Your twenties are the time to have fun and its ok to make financial mistakes. However, the bad financial habits that you have accumulated in your twenties need to be gone before you head into your thirties.
Being in your thirties is different, you become more responsible and yes a little more serious about life.
Living in a cold damp house where it was party central every weekend doesn’t seem so appealing. The comforts of a warm centrally located apartment with your partner or a flatmate is the place you really want to be. You start to drink wine and your parties go from 100’s to dinner parties of 6! No police get called to your dinner parties!
You will find that children, family, marriage, buying houses are the main topics of discussion amongst your friends.
Shopping. Bills. More bills. Your health. Appointments. Money. Credit cards. Rent. Mortgages. Tax returns. Work. Some of these things were present in your twenties, and if you really wanted to ignore them you could but now you can’t.
If you make the right financial choices in your twenties, many of the thirty something life events become not so stressful and far more pleasurable. The reason why,is because you have a good financial base!
However, if you don’t make the right financial choices in your twenties, your life will be one of financial struggle – not only in your thirties but for ever.

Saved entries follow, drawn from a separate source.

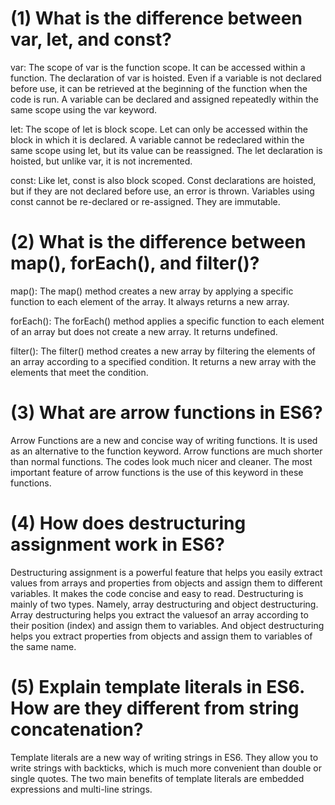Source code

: # (1) What is the difference between var, let, and const?

var: The scope of var is the function scope. It can be accessed within a function. The declaration of var is hoisted. Even if a variable is not declared before use, it can be retrieved at the beginning of the function when the code is run. A variable can be declared and assigned repeatedly within the same scope using the var keyword.

let: The scope of let is block scope. Let can only be accessed within the block in which it is declared. A variable cannot be redeclared within the same scope using let, but its value can be reassigned. The let declaration is hoisted, but unlike var, it is not incremented.

const: Like let, const is also block scoped. Const declarations are hoisted, but if they are not declared before use, an error is thrown. Variables using const cannot be re-declared or re-assigned. They are immutable.

# (2) What is the difference between map(), forEach(), and filter()?

map(): The map() method creates a new array by applying a specific function to each element of the array. It always returns a new array.

forEach(): The forEach() method applies a specific function to each element of an array but does not create a new array. It returns undefined.

filter(): The filter() method creates a new array by filtering the elements of an array according to a specified condition. It returns a new array with the elements that meet the condition.

# (3) What are arrow functions in ES6?

Arrow Functions are a new and concise way of writing functions. It is used as an alternative to the function keyword. Arrow functions are much shorter than normal functions. The codes look much nicer and cleaner. The most important feature of arrow functions is the use of this keyword in these functions.

# (4) How does destructuring assignment work in ES6?

Destructuring assignment is a powerful feature that helps you easily extract values ​​from arrays and properties from objects and assign them to different variables. It makes the code concise and easy to read. Destructuring is mainly of two types. Namely, array destructuring and object destructuring. Array destructuring helps you extract the values ​​of an array according to their position (index) and assign them to variables. And object destructuring helps you extract properties from objects and assign them to variables of the same name.

# (5) Explain template literals in ES6. How are they different from string concatenation?

Template literals are a new way of writing strings in ES6. They allow you to write strings with backticks, which is much more convenient than double or single quotes. The two main benefits of template literals are embedded expressions and multi-line strings.
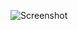 ![Screenshot](C:\Users\ursan\IdeaProjects\hellogit-s25-a-a\src\main\resources\il\ac\haifa\cs\sweng\HelloGit\Screenshot.jpg)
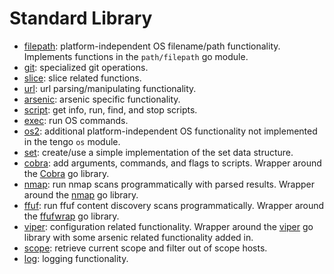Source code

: # Standard Library

- [filepath](filepath.md): platform-independent OS filename/path functionality. Implements functions in the `path/filepath` go module.
- [git](git.md): specialized git operations.
- [slice](slice.md): slice related functions.
- [url](url.md): url parsing/manipulating functionality.
- [arsenic](arsenic.md): arsenic specific functionality.
- [script](script.md): get info, run, find, and stop scripts.
- [exec](exec.md): run OS commands.
- [os2](os2.md): additional platform-independent OS functionality not implemented in the tengo `os` module. 
- [set](set.md): create/use a simple implementation of the set data structure.
- [cobra](cobra.md): add arguments, commands, and flags to scripts. Wrapper around the [Cobra](https://github.com/spf13/cobra) go library. 
- [nmap](nmap.md): run nmap scans programmatically with parsed results. Wrapper around the [nmap](https://github.com/analog-substance/nmap) go library.
- [ffuf](ffuf.md): run ffuf content discovery scans programmatically. Wrapper around the [ffufwrap](https://github.com/analog-substance/ffufwrap) go library. 
- [viper](viper.md): configuration related functionality. Wrapper around the [viper](https://github.com/spf13/viper) go library with some arsenic related functionality added in.
- [scope](scope.md): retrieve current scope and filter out of scope hosts.
- [log](log.md): logging functionality.
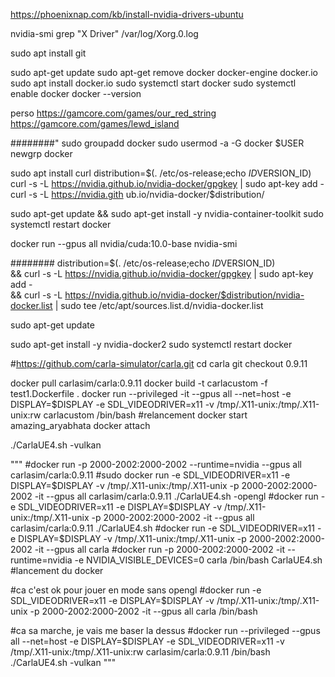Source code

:

https://phoenixnap.com/kb/install-nvidia-drivers-ubuntu

 nvidia-smi
 grep "X Driver" /var/log/Xorg.0.log
 
 sudo apt install git
 
 
 sudo apt-get update
sudo apt-get remove docker docker-engine docker.io
sudo apt install docker.io
sudo systemctl start docker
sudo systemctl enable docker
docker --version

 perso 
 https://gamcore.com/games/our_red_string
 https://gamcore.com/games/lewd_island
 
 ########"
 sudo groupadd docker
sudo usermod -a -G docker $USER
newgrp docker


sudo apt install curl
distribution=$(. /etc/os-release;echo $ID$VERSION_ID)
curl -s -L https://nvidia.github.io/nvidia-docker/gpgkey | sudo apt-key add -
curl -s -L https://nvidia.gith	ub.io/nvidia-docker/$distribution/


sudo apt-get update && sudo apt-get install -y nvidia-container-toolkit
sudo systemctl restart docker

docker run --gpus all nvidia/cuda:10.0-base nvidia-smi

########
distribution=$(. /etc/os-release;echo $ID$VERSION_ID) \
   && curl -s -L https://nvidia.github.io/nvidia-docker/gpgkey | sudo apt-key add - \
   && curl -s -L https://nvidia.github.io/nvidia-docker/$distribution/nvidia-docker.list | sudo tee /etc/apt/sources.list.d/nvidia-docker.list
   
sudo apt-get update

sudo apt-get install -y nvidia-docker2
sudo systemctl restart docker


#https://github.com/carla-simulator/carla.git
cd carla 
git checkout 0.9.11


docker pull carlasim/carla:0.9.11
docker build -t carlacustom -f test1.Dockerfile .
docker run --privileged -it --gpus all --net=host -e DISPLAY=$DISPLAY -e SDL_VIDEODRIVER=x11 -v /tmp/.X11-unix:/tmp/.X11-unix:rw carlacustom /bin/bash 
#relancement
docker start amazing_aryabhata
docker attach

./CarlaUE4.sh -vulkan


"""
#docker run -p 2000-2002:2000-2002 --runtime=nvidia --gpus all carlasim/carla:0.9.11
#sudo docker run   -e SDL_VIDEODRIVER=x11   -e DISPLAY=$DISPLAY  -v /tmp/.X11-unix:/tmp/.X11-unix   -p 2000-2002:2000-2002   -it   --gpus all   carlasim/carla:0.9.11 ./CarlaUE4.sh -opengl
#docker run   -e SDL_VIDEODRIVER=x11   -e DISPLAY=$DISPLAY  -v /tmp/.X11-unix:/tmp/.X11-unix   -p 2000-2002:2000-2002   -it   --gpus all   carlasim/carla:0.9.11 ./CarlaUE4.sh
#docker run   -e SDL_VIDEODRIVER=x11   -e DISPLAY=$DISPLAY  -v /tmp/.X11-unix:/tmp/.X11-unix   -p 2000-2002:2000-2002   -it   --gpus all   carla
#docker run -p 2000-2002:2000-2002 -it --runtime=nvidia -e NVIDIA_VISIBLE_DEVICES=0 carla /bin/bash CarlaUE4.sh
#lancement du docker 

#ca c'est ok pour jouer en mode sans opengl
#docker run   -e SDL_VIDEODRIVER=x11   -e DISPLAY=$DISPLAY  -v /tmp/.X11-unix:/tmp/.X11-unix   -p 2000-2002:2000-2002   -it   --gpus all carla /bin/bash

#ca sa marche, je vais me baser la dessus
#docker run --privileged --gpus all --net=host -e DISPLAY=$DISPLAY -e SDL_VIDEODRIVER=x11 -v /tmp/.X11-unix:/tmp/.X11-unix:rw carlasim/carla:0.9.11 /bin/bash ./CarlaUE4.sh -vulkan
"""


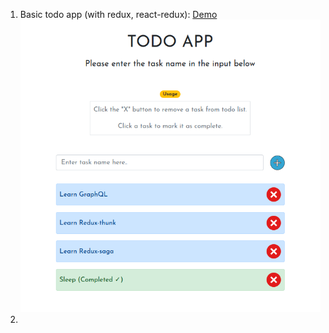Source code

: 1. Basic todo app (with redux, react-redux): 
   [Demo](truculent-dock.surge.sh)
   ![image-20200812135441004](./screenshots/todo-app.png)
2. 

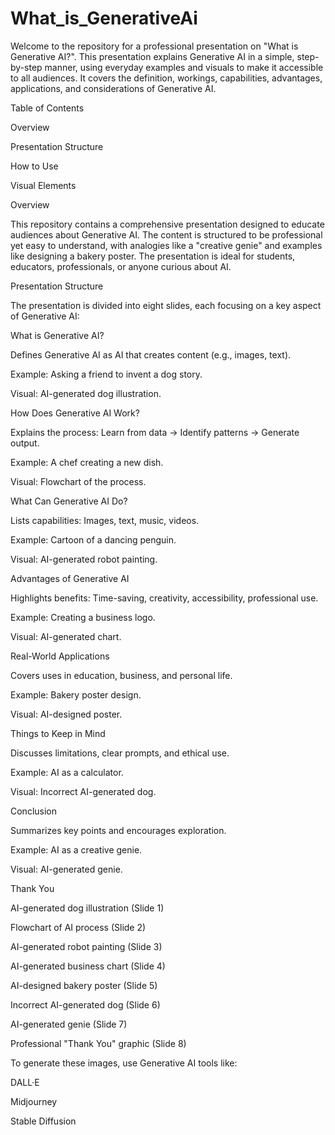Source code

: # What_is_GenerativeAi

Welcome to the repository for a professional presentation on "What is Generative AI?". This presentation explains Generative AI in a simple, step-by-step manner, using everyday examples and visuals to make it accessible to all audiences. It covers the definition, workings, capabilities, advantages, applications, and considerations of Generative AI.

Table of Contents





Overview



Presentation Structure



How to Use



Visual Elements



Overview

This repository contains a comprehensive presentation designed to educate audiences about Generative AI. The content is structured to be professional yet easy to understand, with analogies like a "creative genie" and examples like designing a bakery poster. The presentation is ideal for students, educators, professionals, or anyone curious about AI.

Presentation Structure

The presentation is divided into eight slides, each focusing on a key aspect of Generative AI:





What is Generative AI?





Defines Generative AI as AI that creates content (e.g., images, text).



Example: Asking a friend to invent a dog story.



Visual: AI-generated dog illustration.



How Does Generative AI Work?





Explains the process: Learn from data → Identify patterns → Generate output.



Example: A chef creating a new dish.



Visual: Flowchart of the process.



What Can Generative AI Do?





Lists capabilities: Images, text, music, videos.



Example: Cartoon of a dancing penguin.



Visual: AI-generated robot painting.



Advantages of Generative AI





Highlights benefits: Time-saving, creativity, accessibility, professional use.



Example: Creating a business logo.



Visual: AI-generated chart.



Real-World Applications





Covers uses in education, business, and personal life.



Example: Bakery poster design.



Visual: AI-designed poster.



Things to Keep in Mind





Discusses limitations, clear prompts, and ethical use.



Example: AI as a calculator.



Visual: Incorrect AI-generated dog.



Conclusion





Summarizes key points and encourages exploration.



Example: AI as a creative genie.



Visual: AI-generated genie.



Thank You





















AI-generated dog illustration (Slide 1)



Flowchart of AI process (Slide 2)



AI-generated robot painting (Slide 3)



AI-generated business chart (Slide 4)



AI-designed bakery poster (Slide 5)



Incorrect AI-generated dog (Slide 6)



AI-generated genie (Slide 7)



Professional "Thank You" graphic (Slide 8)

To generate these images, use Generative AI tools like:





DALL·E



Midjourney



Stable Diffusion
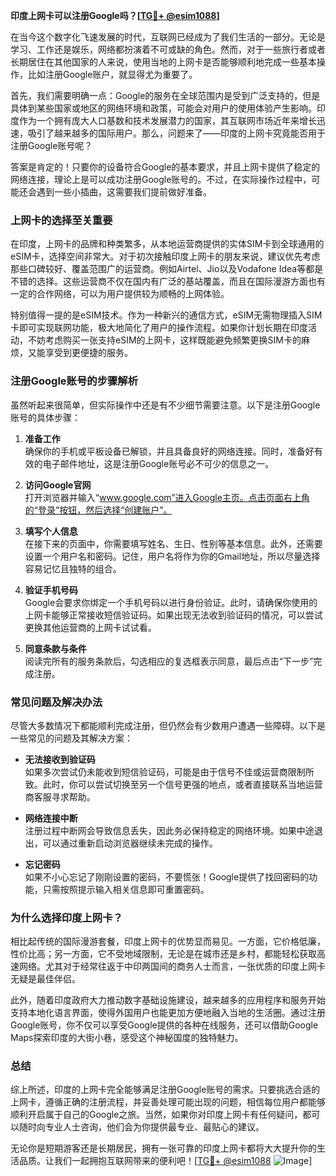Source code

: **印度上网卡可以注册Google吗？[[TG💪+ @esim1088](https://t.me/s/esim1088)]**

在当今这个数字化飞速发展的时代，互联网已经成为了我们生活的一部分。无论是学习、工作还是娱乐，网络都扮演着不可或缺的角色。然而，对于一些旅行者或者长期居住在其他国家的人来说，使用当地的上网卡是否能够顺利地完成一些基本操作，比如注册Google账户，就显得尤为重要了。

首先，我们需要明确一点：Google的服务在全球范围内是受到广泛支持的，但是具体到某些国家或地区的网络环境和政策，可能会对用户的使用体验产生影响。印度作为一个拥有庞大人口基数和技术发展潜力的国家，其互联网市场近年来增长迅速，吸引了越来越多的国际用户。那么，问题来了——印度的上网卡究竟能否用于注册Google账号呢？

答案是肯定的！只要你的设备符合Google的基本要求，并且上网卡提供了稳定的网络连接，理论上是可以成功注册Google账号的。不过，在实际操作过程中，可能还会遇到一些小插曲，这需要我们提前做好准备。

### **上网卡的选择至关重要**

在印度，上网卡的品牌和种类繁多，从本地运营商提供的实体SIM卡到全球通用的eSIM卡，选择空间非常大。对于初次接触印度上网卡的朋友来说，建议优先考虑那些口碑较好、覆盖范围广的运营商。例如Airtel、Jio以及Vodafone Idea等都是不错的选择。这些运营商不仅在国内有广泛的基站覆盖，而且在国际漫游方面也有一定的合作网络，可以为用户提供较为顺畅的上网体验。

特别值得一提的是eSIM技术。作为一种新兴的通信方式，eSIM无需物理插入SIM卡即可实现联网功能，极大地简化了用户的操作流程。如果你计划长期在印度活动，不妨考虑购买一张支持eSIM的上网卡，这样既能避免频繁更换SIM卡的麻烦，又能享受到更便捷的服务。

### **注册Google账号的步骤解析**

虽然听起来很简单，但实际操作中还是有不少细节需要注意。以下是注册Google账号的具体步骤：

1. **准备工作**  
   确保你的手机或平板设备已解锁，并且具备良好的网络连接。同时，准备好有效的电子邮件地址，这是注册Google账号必不可少的信息之一。

2. **访问Google官网**  
   打开浏览器并输入“www.google.com”进入Google主页。点击页面右上角的“登录”按钮，然后选择“创建账户”。

3. **填写个人信息**  
   在接下来的页面中，你需要填写姓名、生日、性别等基本信息。此外，还需要设置一个用户名和密码。记住，用户名将作为你的Gmail地址，所以尽量选择容易记忆且独特的组合。

4. **验证手机号码**  
   Google会要求你绑定一个手机号码以进行身份验证。此时，请确保你使用的上网卡能够正常接收短信验证码。如果出现无法收到验证码的情况，可以尝试更换其他运营商的上网卡试试看。

5. **同意条款与条件**  
   阅读完所有的服务条款后，勾选相应的复选框表示同意，最后点击“下一步”完成注册。

### **常见问题及解决办法**

尽管大多数情况下都能顺利完成注册，但仍然会有少数用户遭遇一些障碍。以下是一些常见的问题及其解决方案：

- **无法接收到验证码**  
  如果多次尝试仍未能收到短信验证码，可能是由于信号不佳或运营商限制所致。此时，你可以尝试切换至另一个信号更强的地点，或者直接联系当地运营商客服寻求帮助。

- **网络连接中断**  
  注册过程中断网会导致信息丢失，因此务必保持稳定的网络环境。如果中途退出，可以通过重新启动浏览器继续未完成的操作。

- **忘记密码**  
  如果不小心忘记了刚刚设置的密码，不要慌张！Google提供了找回密码的功能，只需按照提示输入相关信息即可重置密码。

### **为什么选择印度上网卡？**

相比起传统的国际漫游套餐，印度上网卡的优势显而易见。一方面，它价格低廉，性价比高；另一方面，它不受地域限制，无论是在城市还是乡村，都能轻松获取高速网络。尤其对于经常往返于中印两国间的商务人士而言，一张优质的印度上网卡无疑是最佳伴侣。

此外，随着印度政府大力推动数字基础设施建设，越来越多的应用程序和服务开始支持本地化语言界面，使得外国用户也能更加方便地融入当地的生活圈。通过注册Google账号，你不仅可以享受Google提供的各种在线服务，还可以借助Google Maps探索印度的大街小巷，感受这个神秘国度的独特魅力。

### **总结**

综上所述，印度的上网卡完全能够满足注册Google账号的需求。只要挑选合适的上网卡，遵循正确的注册流程，并妥善处理可能出现的问题，相信每位用户都能够顺利开启属于自己的Google之旅。当然，如果你对印度上网卡有任何疑问，都可以随时向专业人士咨询，他们会为你提供最专业、最贴心的建议。

无论你是短期游客还是长期居民，拥有一张可靠的印度上网卡都将大大提升你的生活品质。让我们一起拥抱互联网带来的便利吧！[[TG💪+ @esim1088](https://t.me/s/esim1088) ![Image](https://i.postimg.cc/4NQfJmqS/Snipaste-2025-05-13-00-14-12.png)]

“Money is only a tool. It will take you where you wish, but it will not replace you as the driver” Ayn Rand
By pursing these 10 Financial Goals before you reach 30, you will have set the foundation for you to enjoy financial security and independence for the rest of your life.
1. Know Your Personal Financial Profile
“When it comes to money and so many other things in life, understanding your weaknesses and strengths can help you with your future plans.” Tagene Brown-McBean
I know that this doesn’t look like a financial goal however it is the key to your success in achieving your financial goals. You need to know what your values and beliefs are around money.
What is your risk profile? Does spending money give you pleasure? Have you got good saving habits? When you see something you really want, do you justify to yourself how much you deserve it even though you cant afford it. Do you like credit cards? Are you ever able to pay your credit cards off in full every month?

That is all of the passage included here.